Fressen, Kunst und Puderquaste

Aus dem Familienalbum 21

Tagebuchtechnisch gibt es nichts zu berichten. Also gibt es mal wieder ein Familienfoto.

 

 

Es muss an einem Sonntag gewesen sein. Von meinem Bruder Gilles ganz rechts, ist es wahrscheinlich eines der letzten Fotos. Es kann sein dass es noch ältere Fotos gibt, von Freunden, die ich nicht habe.  Es wurde aufgenommen in dem Sommer an dem der Brieffreund meiner Mutter aus Wien zu Gast war. Es gibt nämlich noch ein Foto von Gilles im dem er das gleiche Hemd an hat und auf dem Motorrad sitzt, das der Brieffreund ebenfalls schoss.
Es war das Foto das meine Mutter nach seinem Tod vergrößern und einrahmen ließ…
Mein Vater lebte zu der Zeit schon lange nicht mehr.
Dass ich mit Strinband und schwarzer Sonnenbrille da sitze, hat den Grund dass ich am Abend davor, wie fast jedes Wochenende zu der Zeit, heftigst gefeiert hatte.
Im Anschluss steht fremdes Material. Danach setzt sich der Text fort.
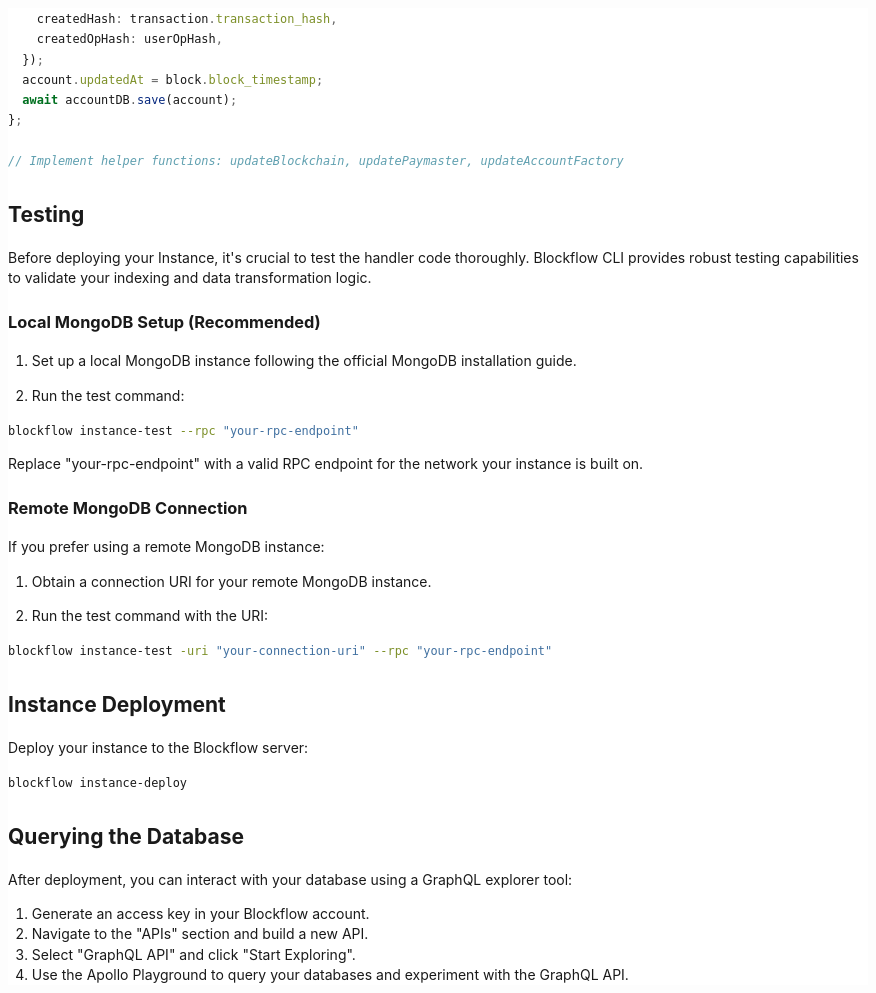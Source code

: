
 ```typescript
    createdHash: transaction.transaction_hash,
    createdOpHash: userOpHash,
  });
  account.updatedAt = block.block_timestamp;
  await accountDB.save(account);
};

// Implement helper functions: updateBlockchain, updatePaymaster, updateAccountFactory
```

## Testing

Before deploying your Instance, it's crucial to test the handler code thoroughly. Blockflow CLI provides robust testing capabilities to validate your indexing and data transformation logic.

### Local MongoDB Setup (Recommended)

1. Set up a local MongoDB instance following the official MongoDB installation guide.

2. Run the test command:

```bash
blockflow instance-test --rpc "your-rpc-endpoint"
```

Replace "your-rpc-endpoint" with a valid RPC endpoint for the network your instance is built on.

### Remote MongoDB Connection

If you prefer using a remote MongoDB instance:

1. Obtain a connection URI for your remote MongoDB instance.

2. Run the test command with the URI:

```bash
blockflow instance-test -uri "your-connection-uri" --rpc "your-rpc-endpoint"
```

## Instance Deployment

Deploy your instance to the Blockflow server:

```bash
blockflow instance-deploy
```

## Querying the Database

After deployment, you can interact with your database using a GraphQL explorer tool:

1. Generate an access key in your Blockflow account.
2. Navigate to the "APIs" section and build a new API.
3. Select "GraphQL API" and click "Start Exploring".
4. Use the Apollo Playground to query your databases and experiment with the GraphQL API.

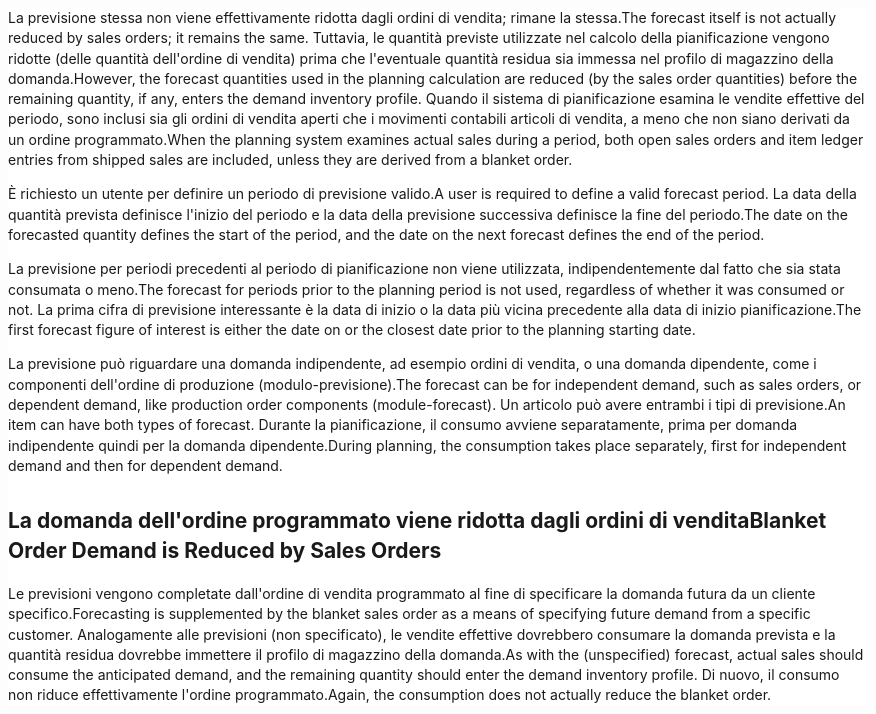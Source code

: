  <span data-ttu-id="bf0bf-172">La previsione stessa non viene effettivamente ridotta dagli ordini di vendita; rimane la stessa.</span><span class="sxs-lookup"><span data-stu-id="bf0bf-172">The forecast itself is not actually reduced by sales orders; it remains the same.</span></span> <span data-ttu-id="bf0bf-173">Tuttavia, le quantità previste utilizzate nel calcolo della pianificazione vengono ridotte (delle quantità dell'ordine di vendita) prima che l'eventuale quantità residua sia immessa nel profilo di magazzino della domanda.</span><span class="sxs-lookup"><span data-stu-id="bf0bf-173">However, the forecast quantities used in the planning calculation are reduced (by the sales order quantities) before the remaining quantity, if any, enters the demand inventory profile.</span></span> <span data-ttu-id="bf0bf-174">Quando il sistema di pianificazione esamina le vendite effettive del periodo, sono inclusi sia gli ordini di vendita aperti che i movimenti contabili articoli di vendita, a meno che non siano derivati da un ordine programmato.</span><span class="sxs-lookup"><span data-stu-id="bf0bf-174">When the planning system examines actual sales during a period, both open sales orders and item ledger entries from shipped sales are included, unless they are derived from a blanket order.</span></span>  
  
 <span data-ttu-id="bf0bf-175">È richiesto un utente per definire un periodo di previsione valido.</span><span class="sxs-lookup"><span data-stu-id="bf0bf-175">A user is required to define a valid forecast period.</span></span> <span data-ttu-id="bf0bf-176">La data della quantità prevista definisce l'inizio del periodo e la data della previsione successiva definisce la fine del periodo.</span><span class="sxs-lookup"><span data-stu-id="bf0bf-176">The date on the forecasted quantity defines the start of the period, and the date on the next forecast defines the end of the period.</span></span>  
  
 <span data-ttu-id="bf0bf-177">La previsione per periodi precedenti al periodo di pianificazione non viene utilizzata, indipendentemente dal fatto che sia stata consumata o meno.</span><span class="sxs-lookup"><span data-stu-id="bf0bf-177">The forecast for periods prior to the planning period is not used, regardless of whether it was consumed or not.</span></span> <span data-ttu-id="bf0bf-178">La prima cifra di previsione interessante è la data di inizio o la data più vicina precedente alla data di inizio pianificazione.</span><span class="sxs-lookup"><span data-stu-id="bf0bf-178">The first forecast figure of interest is either the date on or the closest date prior to the planning starting date.</span></span>  
  
 <span data-ttu-id="bf0bf-179">La previsione può riguardare una domanda indipendente, ad esempio ordini di vendita, o una domanda dipendente, come i componenti dell'ordine di produzione (modulo-previsione).</span><span class="sxs-lookup"><span data-stu-id="bf0bf-179">The forecast can be for independent demand, such as sales orders, or dependent demand, like production order components (module-forecast).</span></span> <span data-ttu-id="bf0bf-180">Un articolo può avere entrambi i tipi di previsione.</span><span class="sxs-lookup"><span data-stu-id="bf0bf-180">An item can have both types of forecast.</span></span> <span data-ttu-id="bf0bf-181">Durante la pianificazione, il consumo avviene separatamente, prima per domanda indipendente quindi per la domanda dipendente.</span><span class="sxs-lookup"><span data-stu-id="bf0bf-181">During planning, the consumption takes place separately, first for independent demand and then for dependent demand.</span></span>  
  
## <a name="blanket-order-demand-is-reduced-by-sales-orders"></a><span data-ttu-id="bf0bf-182">La domanda dell'ordine programmato viene ridotta dagli ordini di vendita</span><span class="sxs-lookup"><span data-stu-id="bf0bf-182">Blanket Order Demand is Reduced by Sales Orders</span></span>  
 <span data-ttu-id="bf0bf-183">Le previsioni vengono completate dall'ordine di vendita programmato al fine di specificare la domanda futura da un cliente specifico.</span><span class="sxs-lookup"><span data-stu-id="bf0bf-183">Forecasting is supplemented by the blanket sales order as a means of specifying future demand from a specific customer.</span></span> <span data-ttu-id="bf0bf-184">Analogamente alle previsioni (non specificato), le vendite effettive dovrebbero consumare la domanda prevista e la quantità residua dovrebbe immettere il profilo di magazzino della domanda.</span><span class="sxs-lookup"><span data-stu-id="bf0bf-184">As with the (unspecified) forecast, actual sales should consume the anticipated demand, and the remaining quantity should enter the demand inventory profile.</span></span> <span data-ttu-id="bf0bf-185">Di nuovo, il consumo non riduce effettivamente l'ordine programmato.</span><span class="sxs-lookup"><span data-stu-id="bf0bf-185">Again, the consumption does not actually reduce the blanket order.</span></span>  
  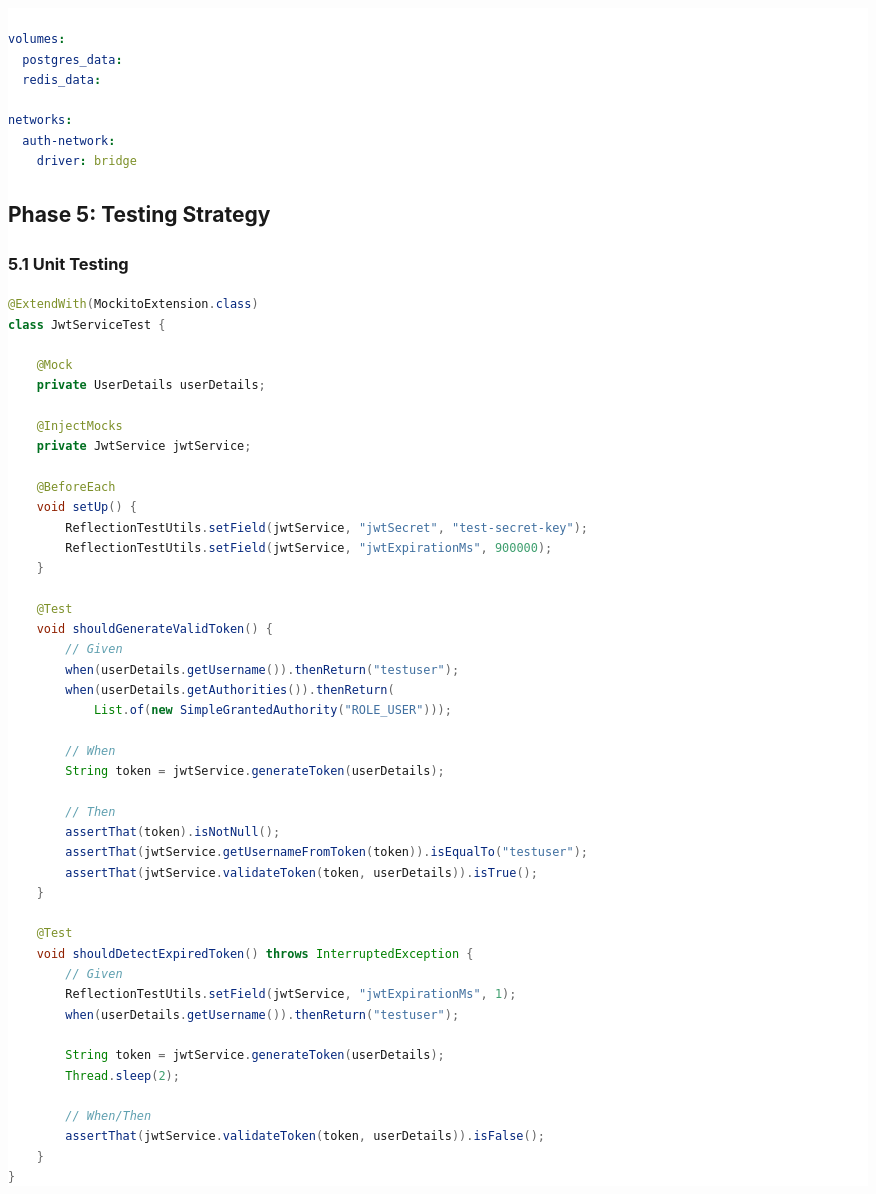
 ```yaml

volumes:
  postgres_data:
  redis_data:

networks:
  auth-network:
    driver: bridge
```

## Phase 5: Testing Strategy

### 5.1 Unit Testing

```java
@ExtendWith(MockitoExtension.class)
class JwtServiceTest {

    @Mock
    private UserDetails userDetails;

    @InjectMocks
    private JwtService jwtService;

    @BeforeEach
    void setUp() {
        ReflectionTestUtils.setField(jwtService, "jwtSecret", "test-secret-key");
        ReflectionTestUtils.setField(jwtService, "jwtExpirationMs", 900000);
    }

    @Test
    void shouldGenerateValidToken() {
        // Given
        when(userDetails.getUsername()).thenReturn("testuser");
        when(userDetails.getAuthorities()).thenReturn(
            List.of(new SimpleGrantedAuthority("ROLE_USER")));

        // When
        String token = jwtService.generateToken(userDetails);

        // Then
        assertThat(token).isNotNull();
        assertThat(jwtService.getUsernameFromToken(token)).isEqualTo("testuser");
        assertThat(jwtService.validateToken(token, userDetails)).isTrue();
    }

    @Test
    void shouldDetectExpiredToken() throws InterruptedException {
        // Given
        ReflectionTestUtils.setField(jwtService, "jwtExpirationMs", 1);
        when(userDetails.getUsername()).thenReturn("testuser");
        
        String token = jwtService.generateToken(userDetails);
        Thread.sleep(2);

        // When/Then
        assertThat(jwtService.validateToken(token, userDetails)).isFalse();
    }
}
```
Stirnband deshalb weil es in Mode war und ich wieder einmal versuchte meine Haare lang zu bekommen, ohne dass sie beständig ins Gesicht fallen.

2 Kommentare

  1. Kaltmamsell

    Die Bandana erinnert mich sofort an meinen Bruder in diesem Alter (lange Locken in Kastanienhonigfarbe), dem ich immer unterstellte, er halte damit sein G’hirn z’samm.
    (Und MEIN Hirn spielt dazu sofort Heroes del Silencio.)

    • Joël

      Ja das mit dem Gehirn zusammenhalten war der Klassiker den ich auch mehrfach zu hören bekam.
      Aber Heroes del Silencio waren nur für sehr kurze Zeit mein Fall.